A hotel on the banks of the Colorado. Woh!

There are a great many beautiful and unusual towns and cities in the world, there are volcanoes, there are valleys and canyons, and islands and lakes. There are also of course rivers: loads of them – all different. There are the grandiose, like the super-wide Amazon with its adjacent jungles, anacondas, piranhas, crocodiles and other underwater perils. There’s the Nile (haven’t seen it myself) – running through the desert, also with crocs, and with 1001 ancient human stories to tell. There’s the Mississippi and all that Tom Sawyer-ness. There’s the Danube and Rhine (and the Lorelei and attendant songs about soldiers fallen in battle). There’s the Yellow River with its unfathomable intensity (also haven’t seen yet), there’s the Lena with its endlessness and Pillars running alongside. Yes, the list is long. // Can you help me continue the list?…

There’s another river – a rather unique one – in southwestern USA (and northwestern Mexico). It’s called the Colorado River. It’s so impressive they went and named a state after it. Its uniqueness flows from how it has cut through the rocky landscapes of several US states – Colorado, Utah, Nevada and California. Check it.

Much of what I snapped for my recent posts from Utah was made, literally, by the Colorado River. This river also happens to supply the water for a whole five states, and one particularly parched city of note (built bang in the middle of a desert): Las Vegas.

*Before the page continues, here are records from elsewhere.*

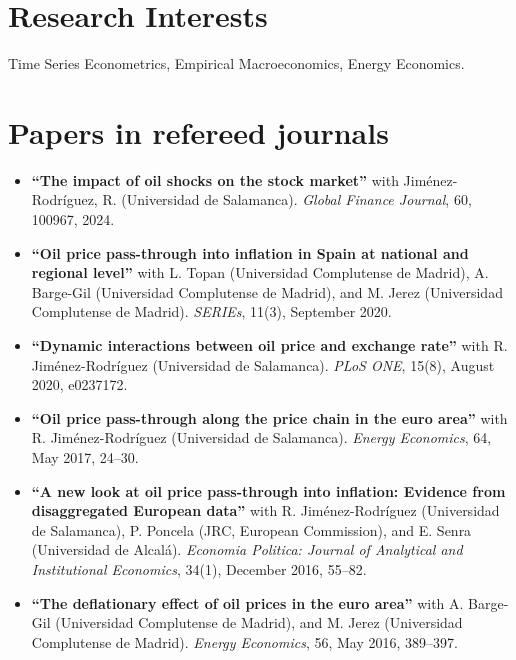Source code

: \documentclass[11pt]{article}\usepackage[]{graphicx}\usepackage[usenames,dvipsnames]{xcolor}
\begin{document}
{%
\section{Research Interests}
Time Series Econometrics, Empirical Macroeconomics, Energy Economics.\\

\section{Papers in refereed journals}
\begin{itemize}

  \item \textbf{``The impact of oil shocks on the stock market''} with Jiménez-Rodríguez, R. (Universidad de Salamanca).
  \emph{Global Finance Journal}, 60, 100967, 2024.

  \item \textbf{``Oil price pass-through into inflation in Spain at national and regional level''} with L. Topan (Universidad Complutense de Madrid), A. Barge-Gil (Universidad Complutense de Madrid), and M. Jerez (Universidad Complutense de Madrid). \emph{SERIEs}, 11(3), September 2020.

  \item \textbf{``Dynamic interactions between oil price and exchange rate''} with R. Jiménez-Rodríguez (Universidad de Salamanca). \emph{PLoS ONE}, 15(8), August 2020,  e0237172.

  \item \textbf{``Oil price pass-through along the price chain in the euro area''} with R. Jiménez-Rodríguez (Universidad de Salamanca). \emph{Energy Economics}, 64, May 2017, 24--30.

  \item \textbf{``A new look at oil price pass-through into inflation: Evidence from disaggregated European data''} with R. Jiménez-Rodríguez (Universidad de Salamanca), P. Poncela (JRC, European Commission), and E. Senra (Universidad de Alcalá). \emph{Economia Politica: Journal of Analytical and Institutional Economics}, 34(1), December 2016, 55--82.

  \item \textbf{``The deflationary effect of oil prices in the euro area''} with A. Barge-Gil (Universidad Complutense de Madrid), and M. Jerez (Universidad Complutense de Madrid). \emph{Energy Economics}, 56, May 2016, 389--397.
\end{itemize}

}
\end{document}
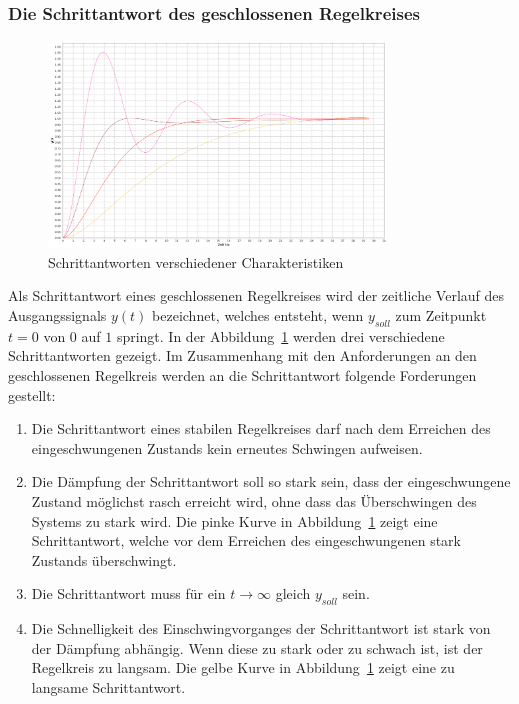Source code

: \subsubsection*{Die Schrittantwort des geschlossenen Regelkreises}

\begin{figure}[h!, width=\pagewidth]
    \begin{center}
    \includegraphics[width=0.8\textwidth]{images/schrittantworten.png}
    \caption{Schrittantworten verschiedener Charakteristiken}
    \label{fig:stepresponse}
    \end{center}
\end{figure}

Als  Schrittantwort  eines  geschlossenen   Regelkreises  wird  der  zeitliche
Verlauf  des   Ausgangssignals  $y(t)$  bezeichnet,  welches   entsteht,  wenn
$y_{soll}$   zum   Zeitpunkt  $t=0$   von   $0$   auf  $1$   springt. In   der
Abbildung~\ref{fig:stepresponse}  werden  drei  verschiedene  Schrittantworten
gezeigt.   Im   Zusammenhang  mit  den  Anforderungen   an  den  geschlossenen
Regelkreis werden an die Schrittantwort folgende Forderungen gestellt:

\begin{enumerate}
    \item
        Die Schrittantwort eines stabilen Regelkreises darf nach dem Erreichen
        des eingeschwungenen Zustands kein erneutes Schwingen aufweisen.
    \item
        Die  D\"ampfung  der  Schrittantwort  soll so  stark  sein,  dass  der
        eingeschwungene  Zustand m\"oglichst  rasch erreicht  wird, ohne  dass
        das  \"Uberschwingen des  Systems zu  stark wird. Die  pinke Kurve  in
        Abbildung~\ref{fig:stepresponse} zeigt eine Schrittantwort, welche vor
        dem Erreichen des eingeschwungenen stark Zustands \"uberschwingt.
    \item
        Die   Schrittantwort  muss   f\"ur  ein   $t\rightarrow\infty$  gleich
        $y_{soll}$ sein.
    \item
        Die  Schnelligkeit  des  Einschwingvorganges  der  Schrittantwort  ist
        stark  von  der  D\"ampfung   abh\"angig. Wenn  diese  zu  stark  oder
        zu   schwach   ist,  ist   der   Regelkreis   zu  langsam. Die   gelbe
        Kurve  in  Abbildung~\ref{fig:stepresponse}  zeigt  eine  zu  langsame
        Schrittantwort.
\end{enumerate}


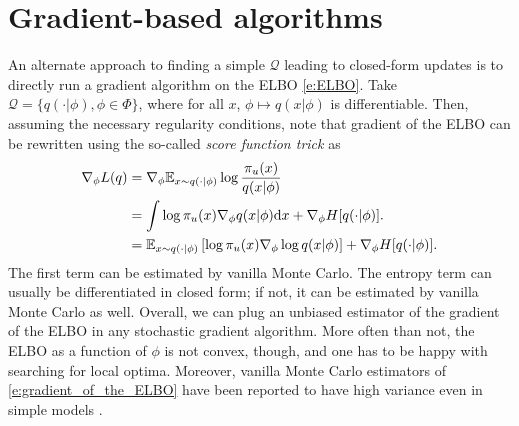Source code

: \section{Gradient-based algorithms}
\label{s:gradient_based_VB}
An alternate approach to finding a simple $\mathcal Q$ leading to closed-form updates is to directly run a gradient algorithm on the ELBO \eqref{e:ELBO}.
Take $\mathcal{Q} = \{q(\cdot\vert\phi), \phi \in\Phi\}$, where for all $x$, $\phi\mapsto q(x\vert\phi)$ is differentiable.
Then, assuming the necessary regularity conditions, \cite{PaBlJo12} note that gradient of the ELBO can be rewritten using the so-called \emph{score function trick} as
\begin{align*}
\nabla_\phi L(q) 
&= \nabla_\phi \mathbb{E}_{x\sim q(\cdot\vert\phi)} \log \frac{\pi_u(x)}{q(x\vert\phi)}\\
&= \int \log \pi_u(x) \nabla_\phi q(x\vert\phi) \mathrm{d} x + \nabla_\phi H[q(\cdot\vert\phi)].\\
&= \mathbb E_{{x\sim q(\cdot\vert\phi)}} \left [\log \pi_u(x) \nabla_\phi \log q(x\vert\phi) \right ] + \nabla_\phi H[q(\cdot\vert\phi)].
\end{align*}
The first term can be estimated by vanilla Monte Carlo. 
The entropy term can usually be differentiated in closed form; if not, it can be estimated by vanilla Monte Carlo as well. 
Overall, we can plug an unbiased estimator of the gradient of the ELBO in any stochastic gradient algorithm. 
More often than not, the ELBO as a function of $\phi$ is not convex, though, and one has to be happy with searching for local optima. 
Moreover, vanilla Monte Carlo estimators of \eqref{e:gradient_of_the_ELBO} have been reported to have high variance even in simple models \citep{PaBlJo12}. 

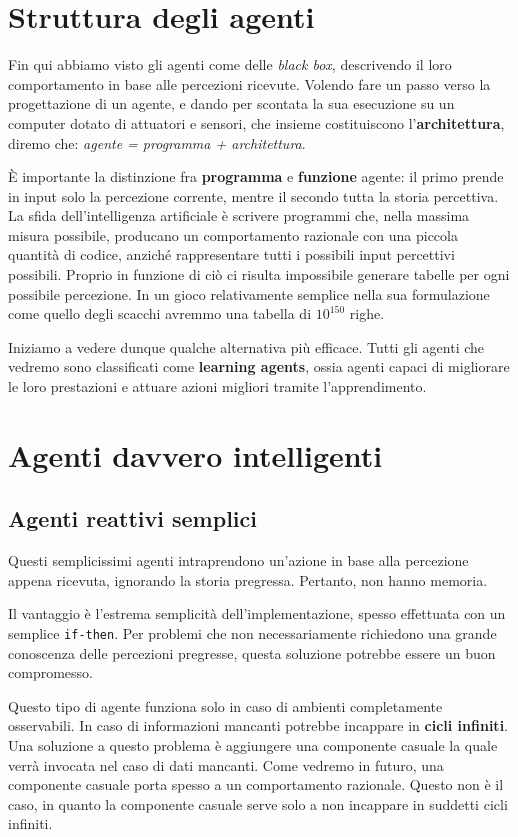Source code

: \section{Struttura degli agenti}
    Fin qui abbiamo visto gli agenti come delle \textit{black box}, descrivendo il loro comportamento in base alle percezioni ricevute. Volendo fare un passo verso la progettazione di un agente, e dando per scontata la sua esecuzione su un computer dotato di attuatori e sensori, che insieme costituiscono l'\textbf{architettura}, diremo che: \textit{agente = programma + architettura}.
    
    È importante la distinzione fra \textbf{programma} e \textbf{funzione} agente: il primo prende in input solo la percezione corrente, mentre il secondo tutta la storia percettiva. La sfida dell'intelligenza artificiale è scrivere programmi che, nella massima misura possibile, producano un comportamento razionale con una piccola quantità di codice, anziché rappresentare tutti i possibili input percettivi possibili. Proprio in funzione di ciò ci risulta impossibile generare tabelle per ogni possibile percezione. In un gioco relativamente semplice nella sua formulazione come quello degli scacchi avremmo una tabella di $10^{150}$ righe.
    
    Iniziamo a vedere dunque qualche alternativa più efficace. Tutti gli agenti che vedremo sono classificati come \textbf{learning agents}, ossia agenti capaci di migliorare le loro prestazioni e attuare azioni migliori tramite l'apprendimento.
    
\section{Agenti davvero intelligenti}
    \subsection{Agenti reattivi semplici}
        Questi semplicissimi agenti intraprendono un'azione in base alla percezione appena ricevuta, ignorando la storia pregressa. Pertanto, non hanno memoria.
        
        Il vantaggio è l'estrema semplicità dell'implementazione, spesso effettuata con un semplice \texttt{if-then}. Per problemi che non necessariamente richiedono una grande conoscenza delle percezioni pregresse, questa soluzione potrebbe essere un buon compromesso.
        
        Questo tipo di agente funziona solo in caso di ambienti completamente osservabili. In caso di informazioni mancanti potrebbe incappare in \textbf{cicli infiniti}. Una soluzione a questo problema è aggiungere una componente casuale la quale verrà invocata nel caso di dati mancanti. Come vedremo in futuro, una componente casuale porta spesso a un comportamento razionale. Questo non è il caso, in quanto la componente casuale serve solo a non incappare in suddetti cicli infiniti.
        
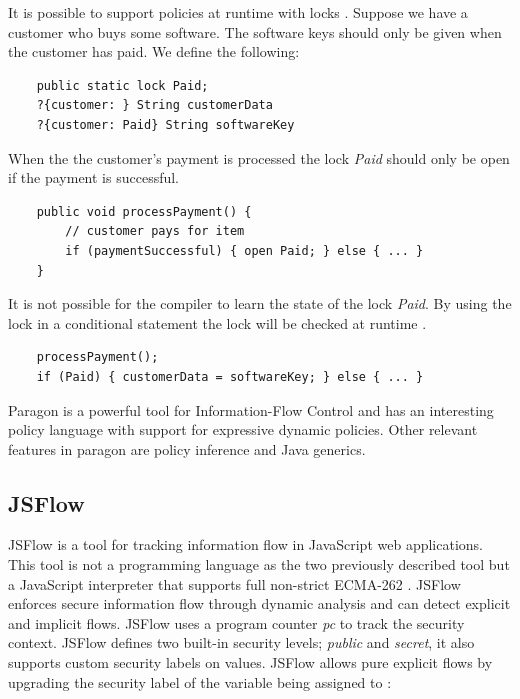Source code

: It is possible to support policies at runtime with locks \cite{paragonprogramming}. Suppose we have a customer who buys some software. The software keys should only be given when the customer has paid. We define the following:

\begin{lstlisting}
	public static lock Paid;
	?{customer: } String customerData
	?{customer: Paid} String softwareKey
\end{lstlisting}

When the the customer's payment is processed the lock \emph{Paid} should only be open if the payment is successful. 

\begin{lstlisting}
	public void processPayment() {
		// customer pays for item
		if (paymentSuccessful) { open Paid; } else { ... }
	}
\end{lstlisting}

It is not possible for the compiler to learn the state of the lock \emph{Paid}. By using the lock in a conditional statement the lock will be checked at runtime \cite{paragonprogramming}.

\begin{lstlisting}
	processPayment();
	if (Paid) { customerData = softwareKey; } else { ... }
\end{lstlisting}   

Paragon is a powerful tool for Information-Flow Control and has an interesting policy language with support for expressive dynamic policies. Other relevant features in paragon are policy inference and Java generics.

\subsection{JSFlow}

JSFlow is a tool for tracking information flow in JavaScript web applications. This tool is not a programming language as the two previously described tool but a JavaScript interpreter that supports full non-strict ECMA-262 \cite{jsflowsite}. JSFlow enforces secure information flow through dynamic analysis and can detect explicit and implicit flows. JSFlow uses a program counter \emph{pc} to track the security context. JSFlow defines two built-in security levels; \emph{public} and \emph{secret}, it also supports custom security labels on values. JSFlow allows pure explicit flows by upgrading the security label of the variable being assigned to \cite{jsflowsite}:

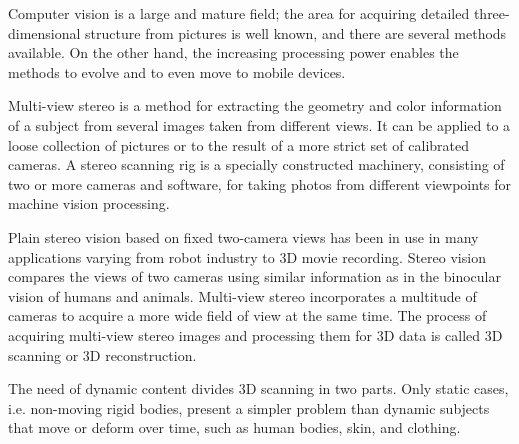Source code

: Computer vision is a large and mature field; the area for acquiring detailed three-dimensional structure from pictures is well known, and there are several methods available.
On the other hand, the increasing processing power enables the methods to evolve and to even move to mobile devices.

Multi-view stereo is a method for extracting the geometry and color information of a subject from several images taken from different views.
It can be applied to a loose collection of pictures or to the result of a more strict set of calibrated cameras.
A stereo scanning rig is a specially constructed machinery, consisting of two or more cameras and software, for taking photos from different viewpoints for machine vision processing.

Plain stereo vision based on fixed two-camera views has been in use in many applications varying from robot industry to 3D movie recording.
Stereo vision compares the views of two cameras using similar information as in the binocular vision of humans and animals.
Multi-view stereo incorporates a multitude of cameras to acquire a more wide field of view at the same time.
The process of acquiring multi-view stereo images and processing them for 3D data is called 3D scanning or 3D reconstruction.



The need of dynamic content divides 3D scanning in two parts.
Only static cases, i.e. non-moving rigid bodies, present a simpler problem than dynamic subjects that move or deform over time, such as human bodies, skin, and clothing.

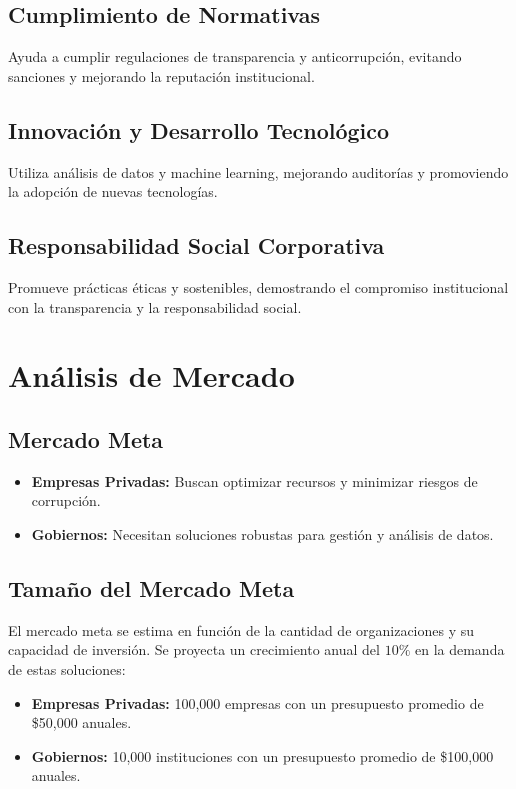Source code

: \documentclass[a4paper,12pt]{article}
\begin{document}
\subsection{Cumplimiento de Normativas}
Ayuda a cumplir regulaciones de transparencia y anticorrupción, evitando sanciones y mejorando la reputación institucional.

\subsection{Innovación y Desarrollo Tecnológico}
Utiliza análisis de datos y machine learning, mejorando auditorías y promoviendo la adopción de nuevas tecnologías.

\subsection{Responsabilidad Social Corporativa}
Promueve prácticas éticas y sostenibles, demostrando el compromiso institucional con la transparencia y la responsabilidad social.


\section{Análisis de Mercado}
\subsection{Mercado Meta}
\begin{itemize}
    \item \textbf{Empresas Privadas:} Buscan optimizar recursos y minimizar riesgos de corrupción.
    \item \textbf{Gobiernos:} Necesitan soluciones robustas para gestión y análisis de datos.
\end{itemize}

\subsection{Tamaño del Mercado Meta}
El mercado meta se estima en función de la cantidad de organizaciones y su capacidad de inversión. Se proyecta un crecimiento anual del \(10\%\) en la demanda de estas soluciones:

\begin{itemize}
    \item \textbf{Empresas Privadas:} 100,000 empresas con un presupuesto promedio de \$50,000 anuales.
    \item \textbf{Gobiernos:} 10,000 instituciones con un presupuesto promedio de \$100,000 anuales.
\end{itemize}
\end{document}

I sometimes wonder how on earth this river hasn’t dried up completely yet.

It was the Colorado that over thousands (millions?) of years dried up the internal sea-lake of the West of Northern America. It was the Colorado that etched the most incredibly beautiful wrinkles – canyons – into the face of this particularly rocky part of the North American continent. Some sections of rock however wouldn’t be worn down, no matter how hard the river tried, and these still stand today, towering up above the canyons. The landscapes here are just astonishing. They’re difficult to describe. You need to experience it first hand to believe it really. Which I recommend you all do one day!